Without a doubt, the single most common reason an armed self-defense claim loses in court is what the defendant did leading up to the event. One of the long-standing common-law requirements of a legitimate self-defense claim is that the defendant did not in any way initiate, aggravate or otherwise escalate the confrontation in which he or she found himself or herself.

I have investigated and sat in court on numerous cases in which the legally armed citizen made such huge mistakes in judgment. In almost every instance, the defendant should have known better. Probably the most obvious example of bad judgment is road rage.

Seriously, why anyone, especially someone who is legally carrying a firearm, would let himself or herself get sucked into such a confrontation is hard enough to understand, but to actually provoke the conflict by engaging in behaviors such as flipping off another driver is simply the height of stupidity. Yet time and again, we see it happen.

In the classic John Belushi comedy Animal House, one of the characters is shown with a good angel and a bad angel on his two shoulders. Naturally, the bad angel urges him to do something he knows he should not do. Just as predictably, the good angel acts as his conscience, advising him to “do the right thing.”

In my own carry classes, I sometimes use this humorous example, telling students to imagine that they have a kind of “jury angel” sitting on their shoulders. Then, whenever they are about to do something that just might not be such a good idea, they can ask themselves, “What would a potential jury think of what I am about to do, especially if it leads up to my having to use lethal force?”
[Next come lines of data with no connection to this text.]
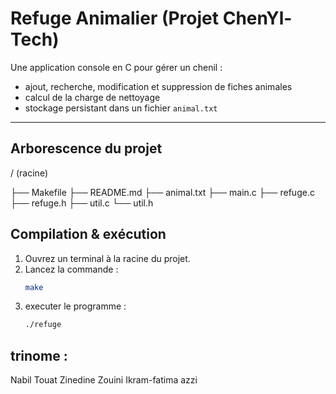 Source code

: # Refuge Animalier (Projet ChenYl-Tech)

Une application console en C pour gérer un chenil :  
- ajout, recherche, modification et suppression de fiches animales  
- calcul de la charge de nettoyage  
- stockage persistant dans un fichier `animal.txt`

---

##  Arborescence du projet
/ (racine)

├── Makefile
├── README.md
├── animal.txt
├── main.c
├── refuge.c
├── refuge.h
├── util.c
└── util.h

## Compilation & exécution

1. Ouvrez un terminal à la racine du projet.  
2. Lancez la commande :
   ```bash
   make
   ```
3. executer le programme : 
    ```bash 
    ./refuge
    ```
## trinome :

Nabil Touat
Zinedine Zouini
Ikram-fatima azzi
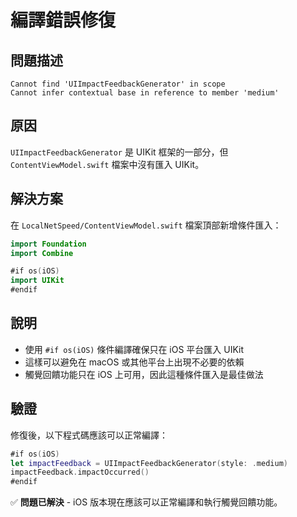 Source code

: # 編譯錯誤修復

## 問題描述
```
Cannot find 'UIImpactFeedbackGenerator' in scope
Cannot infer contextual base in reference to member 'medium'
```

## 原因
`UIImpactFeedbackGenerator` 是 UIKit 框架的一部分，但 `ContentViewModel.swift` 檔案中沒有匯入 UIKit。

## 解決方案
在 `LocalNetSpeed/ContentViewModel.swift` 檔案頂部新增條件匯入：

```swift
import Foundation
import Combine

#if os(iOS)
import UIKit
#endif
```

## 說明
- 使用 `#if os(iOS)` 條件編譯確保只在 iOS 平台匯入 UIKit
- 這樣可以避免在 macOS 或其他平台上出現不必要的依賴
- 觸覺回饋功能只在 iOS 上可用，因此這種條件匯入是最佳做法

## 驗證
修復後，以下程式碼應該可以正常編譯：
```swift
#if os(iOS)
let impactFeedback = UIImpactFeedbackGenerator(style: .medium)
impactFeedback.impactOccurred()
#endif
```

✅ **問題已解決** - iOS 版本現在應該可以正常編譯和執行觸覺回饋功能。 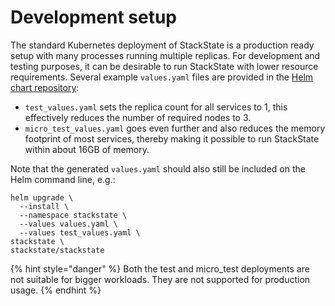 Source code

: # Development setup

The standard Kubernetes deployment of StackState is a production ready setup with many processes running multiple replicas. For development and testing purposes, it can be desirable to run StackState with lower resource requirements. Several example `values.yaml` files are provided in the [Helm chart repository](https://github.com/StackVista/helm-charts/tree/master/stable/stackstate/installation/examples):

* `test_values.yaml` sets the replica count for all services to 1, this effectively reduces the number of required nodes to 3.
* `micro_test_values.yaml` goes even further and also reduces the memory footprint of most services, thereby making it possible to run StackState within about 16GB of memory.

Note that the generated `values.yaml` should also still be included on the Helm command line, e.g.:

```text
helm upgrade \
  --install \
  --namespace stackstate \
  --values values.yaml \
  --values test_values.yaml \
stackstate \
stackstate/stackstate
```

{% hint style="danger" %}
Both the test and micro\_test deployments are not suitable for bigger workloads. They are not supported for production usage.
{% endhint %}
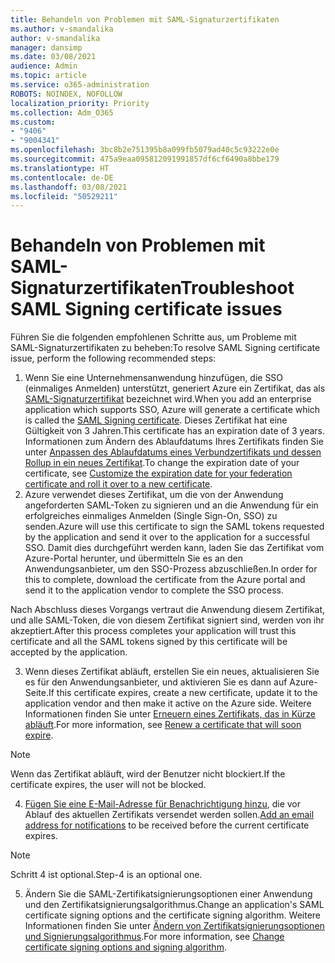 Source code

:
```yaml
---
title: Behandeln von Problemen mit SAML-Signaturzertifikaten
ms.author: v-smandalika
author: v-smandalika
manager: dansimp
ms.date: 03/08/2021
audience: Admin
ms.topic: article
ms.service: o365-administration
ROBOTS: NOINDEX, NOFOLLOW
localization_priority: Priority
ms.collection: Adm_O365
ms.custom:
- "9406"
- "9004341"
ms.openlocfilehash: 3bc8b2e751395b8a099fb5079ad40c5c93222e0e
ms.sourcegitcommit: 475a9eaa095812091991857df6cf6490a8bbe179
ms.translationtype: HT
ms.contentlocale: de-DE
ms.lasthandoff: 03/08/2021
ms.locfileid: "50529211"
---
```

# <a name="troubleshoot-saml-signing-certificate-issues"></a><span data-ttu-id="35f1f-102">Behandeln von Problemen mit SAML-Signaturzertifikaten</span><span class="sxs-lookup"><span data-stu-id="35f1f-102">Troubleshoot SAML Signing certificate issues</span></span>

<span data-ttu-id="35f1f-103">Führen Sie die folgenden empfohlenen Schritte aus, um Probleme mit SAML-Signaturzertifikaten zu beheben:</span><span class="sxs-lookup"><span data-stu-id="35f1f-103">To resolve SAML Signing certificate issue, perform the following recommended steps:</span></span>

1. <span data-ttu-id="35f1f-104">Wenn Sie eine Unternehmensanwendung hinzufügen, die SSO (einmaliges Anmelden) unterstützt, generiert Azure ein Zertifikat, das als [SAML-Signaturzertifikat](https://docs.microsoft.com/azure/active-directory/manage-apps/manage-certificates-for-federated-single-sign-on#auto-generated-certificate-for-gallery-and-non-gallery-applications) bezeichnet wird.</span><span class="sxs-lookup"><span data-stu-id="35f1f-104">When you add an enterprise application which supports SSO, Azure will generate a certificate which is called the [SAML Signing certificate](https://docs.microsoft.com/azure/active-directory/manage-apps/manage-certificates-for-federated-single-sign-on#auto-generated-certificate-for-gallery-and-non-gallery-applications).</span></span> <span data-ttu-id="35f1f-105">Dieses Zertifikat hat eine Gültigkeit von 3 Jahren.</span><span class="sxs-lookup"><span data-stu-id="35f1f-105">This certificate has an expiration date of 3 years.</span></span> <span data-ttu-id="35f1f-106">Informationen zum Ändern des Ablaufdatums Ihres Zertifikats finden Sie unter [Anpassen des Ablaufdatums eines Verbundzertifikats und dessen Rollup in ein neues Zertifikat](https://docs.microsoft.com/azure/active-directory/manage-apps/manage-certificates-for-federated-single-sign-on#customize-the-expiration-date-for-your-federation-certificate-and-roll-it-over-to-a-new-certificate).</span><span class="sxs-lookup"><span data-stu-id="35f1f-106">To change the expiration date of your certificate, see [Customize the expiration date for your federation certificate and roll it over to a new certificate](https://docs.microsoft.com/azure/active-directory/manage-apps/manage-certificates-for-federated-single-sign-on#customize-the-expiration-date-for-your-federation-certificate-and-roll-it-over-to-a-new-certificate).</span></span>
2. <span data-ttu-id="35f1f-107">Azure verwendet dieses Zertifikat, um die von der Anwendung angeforderten SAML-Token zu signieren und an die Anwendung für ein erfolgreiches einmaliges Anmelden (Single Sign-On, SSO) zu senden.</span><span class="sxs-lookup"><span data-stu-id="35f1f-107">Azure will use this certificate to sign the SAML tokens requested by the application and send it over to the application for a successful SSO.</span></span> <span data-ttu-id="35f1f-108">Damit dies durchgeführt werden kann, laden Sie das Zertifikat vom Azure-Portal herunter, und übermitteln Sie es an den Anwendungsanbieter, um den SSO-Prozess abzuschließen.</span><span class="sxs-lookup"><span data-stu-id="35f1f-108">In order for this to complete, download the certificate from the Azure portal and send it to the application vendor to complete the SSO process.</span></span>

<span data-ttu-id="35f1f-109">Nach Abschluss dieses Vorgangs vertraut die Anwendung diesem Zertifikat, und alle SAML-Token, die von diesem Zertifikat signiert sind, werden von ihr akzeptiert.</span><span class="sxs-lookup"><span data-stu-id="35f1f-109">After this process completes your application will trust this certificate and all the SAML tokens signed by this certificate will be accepted by the application.</span></span>

3. <span data-ttu-id="35f1f-110">Wenn dieses Zertifikat abläuft, erstellen Sie ein neues, aktualisieren Sie es für den Anwendungsanbieter, und aktivieren Sie es dann auf Azure-Seite.</span><span class="sxs-lookup"><span data-stu-id="35f1f-110">If this certificate expires, create a new certificate, update it to the application vendor and then make it active on the Azure side.</span></span> <span data-ttu-id="35f1f-111">Weitere Informationen finden Sie unter [Erneuern eines Zertifikats, das in Kürze abläuft](https://docs.microsoft.com/azure/active-directory/manage-apps/manage-certificates-for-federated-single-sign-on#renew-a-certificate-that-will-soon-expire).</span><span class="sxs-lookup"><span data-stu-id="35f1f-111">For more information, see [Renew a certificate that will soon expire](https://docs.microsoft.com/azure/active-directory/manage-apps/manage-certificates-for-federated-single-sign-on#renew-a-certificate-that-will-soon-expire).</span></span>

> [!NOTE]
> <span data-ttu-id="35f1f-112">Wenn das Zertifikat abläuft, wird der Benutzer nicht blockiert.</span><span class="sxs-lookup"><span data-stu-id="35f1f-112">If the certificate expires, the user will not be blocked.</span></span>

4. <span data-ttu-id="35f1f-113">[Fügen Sie eine E-Mail-Adresse für Benachrichtigung hinzu](https://docs.microsoft.com/azure/active-directory/manage-apps/manage-certificates-for-federated-single-sign-on#add-email-notification-addresses-for-certificate-expiration), die vor Ablauf des aktuellen Zertifikats versendet werden sollen.</span><span class="sxs-lookup"><span data-stu-id="35f1f-113">[Add an email address for notifications](https://docs.microsoft.com/azure/active-directory/manage-apps/manage-certificates-for-federated-single-sign-on#add-email-notification-addresses-for-certificate-expiration) to be received before the current certificate expires.</span></span>

> [!NOTE]
> <span data-ttu-id="35f1f-114">Schritt 4 ist optional.</span><span class="sxs-lookup"><span data-stu-id="35f1f-114">Step-4 is an optional one.</span></span>

5. <span data-ttu-id="35f1f-115">Ändern Sie die SAML-Zertifikatsignierungsoptionen einer Anwendung und den Zertifikatsignierungsalgorithmus.</span><span class="sxs-lookup"><span data-stu-id="35f1f-115">Change an application's SAML certificate signing options and the certificate signing algorithm.</span></span> <span data-ttu-id="35f1f-116">Weitere Informationen finden Sie unter [Ändern von Zertifikatsignierungsoptionen und Signierungsalgorithmus](https://docs.microsoft.com/azure/active-directory/manage-apps/certificate-signing-options).</span><span class="sxs-lookup"><span data-stu-id="35f1f-116">For more information, see [Change certificate signing options and signing algorithm](https://docs.microsoft.com/azure/active-directory/manage-apps/certificate-signing-options).</span></span>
Think of all the behaviors preceding a confrontation that could be used against you. Suppose you are walking in the city with a friend, minding your own business, and a couple of individuals ask you for money. When you say, “No thanks,” they make a clear threat, again demanding that you give them money “if you know what’s good for you” while getting up close and personal. You put your left hand up while reaching for your gun with the other, saying, “Back off!” The assailants run off.

Being well-trained, you immediately call 911 and report the brief encounter, perhaps even giving a description of the offenders and which way they went. However, your attackers have also called the police and reported how, while “innocently panhandling,” you threatened them with your gun.

Hopefully, with the corroborating testimony of your friend and the likelihood that the men had some history with the law, nothing much will come of it. But what if surveillance cameras (or the increasingly ubiquitous smartphone cameras) catch you just a few minutes before the altercation? And what if the video seems to show you engaging in an aggressive verbal confrontation with some other individual, ending with you flipping off the other party?

As we have seen in numerous recent cases, such videos can have an enormous effect. Suddenly, the story told by the failed muggers might appear to have some truth to it since your apparently angry demeanor in the video tends to support their description of your behavior toward them.

Bottom line: Pay attention to the “jury angel” on your shoulder. It might just keep you from doing something stupid or even legally problematic.